The material facts were that when Royal Mail was run as part of the public sector it did not have to charge people VAT. However, once Royal Mail was privatised, it should then have started charging people VAT, but it did not do so for several years, and Royal Mail only started doing this after a Judgment from the EU Supreme Court affirmed that post-privatisation they should have been doing so. Zipvit received large payments from their customers for the vitamins and supplements they sold, and they paid 20% of this money to HMRC in VAT payments. Zipvit paid large expenses to Royal Mail for their boxes of vitamins and supplements to be transported to their customers, but, Royal Mail did not include VAT as part of the bill, so Zipvit could not deduct these VAT payments from their own bill to HMRC.

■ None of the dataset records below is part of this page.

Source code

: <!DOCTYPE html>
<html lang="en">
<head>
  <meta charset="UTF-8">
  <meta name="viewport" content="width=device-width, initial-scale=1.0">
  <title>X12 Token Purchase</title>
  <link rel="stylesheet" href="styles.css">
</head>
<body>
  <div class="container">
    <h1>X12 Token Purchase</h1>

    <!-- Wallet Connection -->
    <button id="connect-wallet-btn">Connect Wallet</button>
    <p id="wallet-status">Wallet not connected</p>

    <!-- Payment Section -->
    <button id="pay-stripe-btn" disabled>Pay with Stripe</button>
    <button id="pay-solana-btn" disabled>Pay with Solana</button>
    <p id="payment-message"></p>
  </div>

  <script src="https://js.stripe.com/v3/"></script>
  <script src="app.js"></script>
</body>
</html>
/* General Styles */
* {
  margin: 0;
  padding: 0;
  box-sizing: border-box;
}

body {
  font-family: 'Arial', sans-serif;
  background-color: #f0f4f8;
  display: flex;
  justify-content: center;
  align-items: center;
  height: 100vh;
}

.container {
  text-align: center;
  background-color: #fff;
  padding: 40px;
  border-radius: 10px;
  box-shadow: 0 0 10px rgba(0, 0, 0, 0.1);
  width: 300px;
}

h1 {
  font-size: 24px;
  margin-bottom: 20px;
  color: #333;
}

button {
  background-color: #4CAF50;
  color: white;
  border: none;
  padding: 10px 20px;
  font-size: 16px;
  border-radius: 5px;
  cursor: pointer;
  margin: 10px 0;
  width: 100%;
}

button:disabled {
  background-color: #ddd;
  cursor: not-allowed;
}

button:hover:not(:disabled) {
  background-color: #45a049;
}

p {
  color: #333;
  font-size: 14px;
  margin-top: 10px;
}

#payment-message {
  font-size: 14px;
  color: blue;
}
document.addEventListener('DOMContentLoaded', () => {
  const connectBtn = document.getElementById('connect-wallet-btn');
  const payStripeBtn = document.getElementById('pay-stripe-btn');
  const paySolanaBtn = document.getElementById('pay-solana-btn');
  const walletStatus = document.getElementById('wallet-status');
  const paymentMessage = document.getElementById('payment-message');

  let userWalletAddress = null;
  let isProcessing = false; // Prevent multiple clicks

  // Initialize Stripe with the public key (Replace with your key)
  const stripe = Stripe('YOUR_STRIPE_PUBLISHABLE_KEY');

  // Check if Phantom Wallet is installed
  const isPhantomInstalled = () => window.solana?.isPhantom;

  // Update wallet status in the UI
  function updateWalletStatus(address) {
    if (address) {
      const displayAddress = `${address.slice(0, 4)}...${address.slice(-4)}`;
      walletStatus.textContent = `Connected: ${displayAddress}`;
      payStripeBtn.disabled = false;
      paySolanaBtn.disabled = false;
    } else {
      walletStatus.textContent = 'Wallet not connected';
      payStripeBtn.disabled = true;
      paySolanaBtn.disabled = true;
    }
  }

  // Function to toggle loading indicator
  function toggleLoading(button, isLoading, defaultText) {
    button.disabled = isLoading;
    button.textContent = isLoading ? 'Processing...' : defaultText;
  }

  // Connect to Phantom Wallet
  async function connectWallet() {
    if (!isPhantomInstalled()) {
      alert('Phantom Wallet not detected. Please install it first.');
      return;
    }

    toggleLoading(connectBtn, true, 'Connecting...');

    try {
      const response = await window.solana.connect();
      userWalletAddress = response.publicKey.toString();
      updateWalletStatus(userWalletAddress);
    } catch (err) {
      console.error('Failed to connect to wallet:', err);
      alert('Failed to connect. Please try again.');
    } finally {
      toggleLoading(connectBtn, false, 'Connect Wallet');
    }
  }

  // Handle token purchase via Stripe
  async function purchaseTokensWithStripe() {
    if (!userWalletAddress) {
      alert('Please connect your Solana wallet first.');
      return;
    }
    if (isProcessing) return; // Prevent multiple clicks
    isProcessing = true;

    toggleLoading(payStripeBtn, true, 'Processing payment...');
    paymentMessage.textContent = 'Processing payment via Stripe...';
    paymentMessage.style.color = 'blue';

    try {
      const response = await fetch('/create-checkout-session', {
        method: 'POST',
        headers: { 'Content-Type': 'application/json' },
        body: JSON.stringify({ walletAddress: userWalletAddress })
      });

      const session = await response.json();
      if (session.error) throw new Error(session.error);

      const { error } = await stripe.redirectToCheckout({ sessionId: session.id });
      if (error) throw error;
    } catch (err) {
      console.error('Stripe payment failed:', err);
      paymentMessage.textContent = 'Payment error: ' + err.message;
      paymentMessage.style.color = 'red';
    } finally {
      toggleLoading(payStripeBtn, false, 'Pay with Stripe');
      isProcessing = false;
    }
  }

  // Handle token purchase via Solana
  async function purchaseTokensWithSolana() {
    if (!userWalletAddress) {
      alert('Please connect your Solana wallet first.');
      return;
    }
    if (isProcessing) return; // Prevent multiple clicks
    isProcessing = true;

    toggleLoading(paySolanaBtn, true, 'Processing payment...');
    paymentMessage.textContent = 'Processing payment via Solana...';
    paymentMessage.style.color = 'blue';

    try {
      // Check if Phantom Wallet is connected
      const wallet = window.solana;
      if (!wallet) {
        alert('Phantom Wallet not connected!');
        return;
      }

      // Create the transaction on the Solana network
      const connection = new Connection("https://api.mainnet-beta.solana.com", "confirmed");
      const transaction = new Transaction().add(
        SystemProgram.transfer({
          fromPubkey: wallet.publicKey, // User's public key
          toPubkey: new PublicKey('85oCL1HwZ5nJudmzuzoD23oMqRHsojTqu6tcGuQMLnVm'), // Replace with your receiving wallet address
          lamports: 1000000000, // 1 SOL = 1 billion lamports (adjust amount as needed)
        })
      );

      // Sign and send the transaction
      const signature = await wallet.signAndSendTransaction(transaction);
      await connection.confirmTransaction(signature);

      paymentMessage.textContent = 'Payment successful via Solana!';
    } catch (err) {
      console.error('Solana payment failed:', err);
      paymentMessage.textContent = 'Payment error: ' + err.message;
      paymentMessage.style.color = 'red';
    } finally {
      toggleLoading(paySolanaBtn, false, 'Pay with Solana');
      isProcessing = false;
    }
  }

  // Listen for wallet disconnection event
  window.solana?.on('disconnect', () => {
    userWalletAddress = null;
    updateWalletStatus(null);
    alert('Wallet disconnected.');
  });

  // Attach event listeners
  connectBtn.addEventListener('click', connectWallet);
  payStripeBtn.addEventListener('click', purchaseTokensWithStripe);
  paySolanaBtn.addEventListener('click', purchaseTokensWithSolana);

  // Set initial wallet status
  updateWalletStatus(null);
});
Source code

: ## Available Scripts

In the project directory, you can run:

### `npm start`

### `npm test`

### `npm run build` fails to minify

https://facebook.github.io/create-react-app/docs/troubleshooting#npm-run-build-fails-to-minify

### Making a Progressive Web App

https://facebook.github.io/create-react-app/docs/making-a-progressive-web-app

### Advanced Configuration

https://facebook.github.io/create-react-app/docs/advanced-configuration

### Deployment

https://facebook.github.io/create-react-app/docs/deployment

Zipvit argued that the prices they were charged by Royal Mail in this period included VAT of 20% retrospectively, and that they should be able to retrospectively deduct this from their past customer payment VAT bills to HMRC entitling them to money back from HMRC. HMRC argued that Royal Mail did not charge Zipvit VAT for transportation, it was not part of the price, and that VAT could not be deemed retrospectively to have been a part of Royal Mail’s price – HMRC argued that this was a fictional price rather than the real price being put forward by Zipvit, and that would have constituted a windfall which people were not entitled to under section 29(2) of the Value Added Tax Regulations 1995. HMRC argued that people were mistakenly undercharged during this period by Royal Mail, but the matter was basically being left at that with people who were undercharged not being chased up for VAT payments.
Judgment:
The Court upheld the arguments of HMRC. They affirmed that when a company has mistakenly not charged people VAT, this is not retrospectively deemed to have been a part of the price they charged. This would be a ‘windfall’ for something which people never paid in the first place in breach of section 29(2) of the 1995 VAT Regulations. Zipvit were not entitled to a rebate on their past customers payments VAT paid to HMRC – this was also a test case as thousands upon thousands of other businesses would also have been owed a rebate as well, not just Zipvit.
Ratio-decidendi:
‘35. In the circumstances of the case, as set out above, Zipvit had no right under the Directive to recover from HMRC any element of input VAT. Moreover, in commercial terms, as the Tribunals and the Court of Appeal correctly pointed out, any payment to Zipvit would have been an unmerited windfall. 36. We therefore agree with their conclusion that, had HMRC considered the exercise of their discretion under regulation 29(2) (VAT Regulations 1995), they would have been bound to have concluded that no payment should be made to Zipvit. There was no sound basis on which it would have been appropriate to use public monies to make any such payment’. Lord Briggs
Warning: This is not professional legal advice. This is not professional legal education advice. Please obtain professional guidance before embarking on any legal course of action. This is just an interpretation of a Judgment by persons of legal insight & varying levels of legal specialism, experience & expertise. Please read the Judgment yourself and form your own interpretation of it with professional assistance.